In a departure from its traditional cloud hosting business, Rackspace today launched a new service that will help those who want to build their own clouds.

The company's new Rackspace Cloud Builders program is a training, certification and deployment offering based on the OpenStack cloud compute and storage platform. As I recently wrote, the open source OpenStack effort is gaining momentum with more than 50 members now supporting it since the project was formed eight months ago.

The OpenStack cloud operating system originated with code developed by Rackspace and NASA, which built the NASA Nebula Cloud Computing Platform. A new telco-grade version of OpenStack, code-named Cactus, is due next month.

Now companies will be able to contract with Rackspace, which will train and support them as they build their own OpenStack-based clouds. Specifically, Rackspace Cloud Builders will offer formal training and certification, deployment services, and support and management.

That Rackspace is helping others build clouds is a major shift for the company, which has never offered services outside its datacenter before. "For the first time, people will be running the same software that we write and that we operate at scale," said Mark Collier, VP of marketing and business development for Rackspace Cloud Builders.

Rackspace will be offering the paid service to those who want to build their own private clouds, including businesses and government agencies, as well as service providers. But why would Rackspace want to enable service providers, who are potential competitors? Collier sees it as broadening the market for OpenStack.

"Our crown jewels are not technology. It's the people, it's the service and support that we're known for," he said. "If you put aside cloud and just think about managed hosting, which has been the historical business we've been in, we have the exact same technology as everyone else. We want to see technology standardized. That's good for our industry and it floats all boats in the end.
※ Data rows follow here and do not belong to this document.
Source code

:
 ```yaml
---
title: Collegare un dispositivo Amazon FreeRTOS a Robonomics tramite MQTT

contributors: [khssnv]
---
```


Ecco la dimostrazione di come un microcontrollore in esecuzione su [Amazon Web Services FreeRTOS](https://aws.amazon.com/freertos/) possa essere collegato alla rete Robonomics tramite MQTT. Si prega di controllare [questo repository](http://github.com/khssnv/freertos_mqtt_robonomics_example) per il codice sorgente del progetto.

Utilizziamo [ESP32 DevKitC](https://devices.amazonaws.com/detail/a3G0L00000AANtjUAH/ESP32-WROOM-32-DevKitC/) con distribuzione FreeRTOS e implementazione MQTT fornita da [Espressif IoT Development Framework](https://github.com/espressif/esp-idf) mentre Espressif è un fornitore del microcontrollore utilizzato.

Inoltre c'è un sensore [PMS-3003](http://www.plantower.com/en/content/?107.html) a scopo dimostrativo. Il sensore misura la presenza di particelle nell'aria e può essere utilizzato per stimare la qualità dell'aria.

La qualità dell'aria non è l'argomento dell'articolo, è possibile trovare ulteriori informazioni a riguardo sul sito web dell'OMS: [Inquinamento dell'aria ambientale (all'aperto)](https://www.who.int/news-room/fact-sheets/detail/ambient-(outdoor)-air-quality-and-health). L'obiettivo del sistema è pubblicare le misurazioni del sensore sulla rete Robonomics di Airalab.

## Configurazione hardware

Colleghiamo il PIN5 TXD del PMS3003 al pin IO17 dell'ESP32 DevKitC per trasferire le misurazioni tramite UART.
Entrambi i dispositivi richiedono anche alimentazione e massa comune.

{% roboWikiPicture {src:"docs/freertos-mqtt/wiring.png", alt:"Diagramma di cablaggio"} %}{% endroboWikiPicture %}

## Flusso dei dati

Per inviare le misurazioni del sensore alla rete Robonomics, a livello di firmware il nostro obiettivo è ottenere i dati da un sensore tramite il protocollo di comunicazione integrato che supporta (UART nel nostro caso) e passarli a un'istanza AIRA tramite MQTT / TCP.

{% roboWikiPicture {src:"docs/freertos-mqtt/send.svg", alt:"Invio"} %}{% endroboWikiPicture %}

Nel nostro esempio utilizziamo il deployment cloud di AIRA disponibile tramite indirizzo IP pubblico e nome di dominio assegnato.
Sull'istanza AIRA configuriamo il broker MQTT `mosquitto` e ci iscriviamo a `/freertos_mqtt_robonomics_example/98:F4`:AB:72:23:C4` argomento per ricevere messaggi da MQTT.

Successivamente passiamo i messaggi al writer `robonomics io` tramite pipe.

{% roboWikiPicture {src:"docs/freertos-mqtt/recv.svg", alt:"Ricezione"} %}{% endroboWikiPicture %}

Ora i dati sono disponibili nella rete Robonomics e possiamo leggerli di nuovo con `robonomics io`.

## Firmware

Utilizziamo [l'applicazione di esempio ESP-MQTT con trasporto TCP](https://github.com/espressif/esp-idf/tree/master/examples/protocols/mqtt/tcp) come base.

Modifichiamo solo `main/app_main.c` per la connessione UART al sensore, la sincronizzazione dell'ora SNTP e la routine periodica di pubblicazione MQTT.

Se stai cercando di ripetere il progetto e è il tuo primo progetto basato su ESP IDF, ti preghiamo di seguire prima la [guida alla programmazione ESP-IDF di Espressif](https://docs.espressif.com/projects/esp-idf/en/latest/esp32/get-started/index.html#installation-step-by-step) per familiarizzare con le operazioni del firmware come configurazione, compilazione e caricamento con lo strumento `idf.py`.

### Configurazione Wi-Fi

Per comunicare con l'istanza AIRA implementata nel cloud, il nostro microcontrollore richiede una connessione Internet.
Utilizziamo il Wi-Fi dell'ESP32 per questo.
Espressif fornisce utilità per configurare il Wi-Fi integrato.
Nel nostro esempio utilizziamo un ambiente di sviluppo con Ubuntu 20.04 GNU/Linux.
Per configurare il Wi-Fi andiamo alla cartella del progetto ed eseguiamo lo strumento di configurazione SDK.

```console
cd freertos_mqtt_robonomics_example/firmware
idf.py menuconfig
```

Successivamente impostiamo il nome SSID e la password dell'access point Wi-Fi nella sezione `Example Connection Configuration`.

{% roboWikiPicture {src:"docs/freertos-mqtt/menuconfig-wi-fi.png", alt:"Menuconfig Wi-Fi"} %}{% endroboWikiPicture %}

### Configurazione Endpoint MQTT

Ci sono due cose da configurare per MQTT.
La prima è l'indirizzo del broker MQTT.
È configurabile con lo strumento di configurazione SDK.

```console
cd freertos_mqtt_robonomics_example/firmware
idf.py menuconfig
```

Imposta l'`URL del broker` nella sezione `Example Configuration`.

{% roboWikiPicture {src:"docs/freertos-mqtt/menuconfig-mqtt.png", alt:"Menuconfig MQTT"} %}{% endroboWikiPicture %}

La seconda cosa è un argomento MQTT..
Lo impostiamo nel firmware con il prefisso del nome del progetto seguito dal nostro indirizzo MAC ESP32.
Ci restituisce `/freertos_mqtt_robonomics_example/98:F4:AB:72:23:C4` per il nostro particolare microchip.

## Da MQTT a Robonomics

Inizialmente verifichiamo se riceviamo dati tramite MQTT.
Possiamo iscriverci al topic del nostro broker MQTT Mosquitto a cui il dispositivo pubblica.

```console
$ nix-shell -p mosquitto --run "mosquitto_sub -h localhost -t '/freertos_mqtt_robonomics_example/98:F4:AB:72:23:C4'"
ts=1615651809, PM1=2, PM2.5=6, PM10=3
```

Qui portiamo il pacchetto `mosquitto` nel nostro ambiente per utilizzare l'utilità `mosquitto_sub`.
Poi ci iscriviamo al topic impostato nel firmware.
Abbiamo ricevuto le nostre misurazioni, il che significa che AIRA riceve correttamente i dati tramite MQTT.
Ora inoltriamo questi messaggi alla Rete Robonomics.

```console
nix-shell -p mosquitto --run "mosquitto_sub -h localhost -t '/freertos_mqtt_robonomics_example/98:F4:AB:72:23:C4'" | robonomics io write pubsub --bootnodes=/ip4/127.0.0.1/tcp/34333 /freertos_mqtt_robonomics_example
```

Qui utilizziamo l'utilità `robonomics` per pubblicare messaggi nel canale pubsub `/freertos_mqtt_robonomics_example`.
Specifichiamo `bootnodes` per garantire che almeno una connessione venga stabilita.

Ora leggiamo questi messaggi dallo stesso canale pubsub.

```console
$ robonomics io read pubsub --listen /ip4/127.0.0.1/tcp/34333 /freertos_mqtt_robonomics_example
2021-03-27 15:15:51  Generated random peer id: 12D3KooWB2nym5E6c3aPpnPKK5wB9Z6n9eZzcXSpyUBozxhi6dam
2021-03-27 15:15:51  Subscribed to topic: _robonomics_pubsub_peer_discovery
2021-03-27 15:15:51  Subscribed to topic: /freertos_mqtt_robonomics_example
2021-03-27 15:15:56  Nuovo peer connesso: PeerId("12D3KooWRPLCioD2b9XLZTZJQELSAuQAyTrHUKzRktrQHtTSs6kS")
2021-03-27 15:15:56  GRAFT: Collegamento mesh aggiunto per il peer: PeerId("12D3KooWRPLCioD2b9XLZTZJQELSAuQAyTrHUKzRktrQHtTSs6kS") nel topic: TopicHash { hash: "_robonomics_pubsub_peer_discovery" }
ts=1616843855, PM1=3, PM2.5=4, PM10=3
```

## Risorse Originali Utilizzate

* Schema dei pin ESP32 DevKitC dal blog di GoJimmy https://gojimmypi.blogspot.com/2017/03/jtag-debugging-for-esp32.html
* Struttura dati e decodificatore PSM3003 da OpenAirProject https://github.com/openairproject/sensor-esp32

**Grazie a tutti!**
We're actually good with that outcome."

Rackspace is able to offer this service thanks to last month's acquisition of Anso Labs, a professional services firm that has already helped a number of large businesses and government agencies build private clouds based on the OpenStack platform, including NASA's Nebula.

The goal with OpenStack is to provide a viable ecosystem that can scale in order to provide an alternative to the market leader, Amazon Web Services, Collier explained. "There are very few alternatives out there that can help you scale to Amazon's scale and meet the aggressive price points to be competitive, and we know for a fact you can achieve that with OpenStack," Collier said. "The OpenStack code base is designed to run on standard hardware across the industry. It's not tied to any proprietary high-end storage or proprietary databases, and the software itself is free."

While Rackspace believes OpenStack will help provide an alternative open source cloud environment, it does not see its new Cloud Builders offering as a major revenue booster. "We are not expecting it to be material for the foreseeable future," Collier said. "Time will tell how much money there is in it, but we definitely think there is a huge demand for OpenStack and we want to see that succeed and that's our first priority."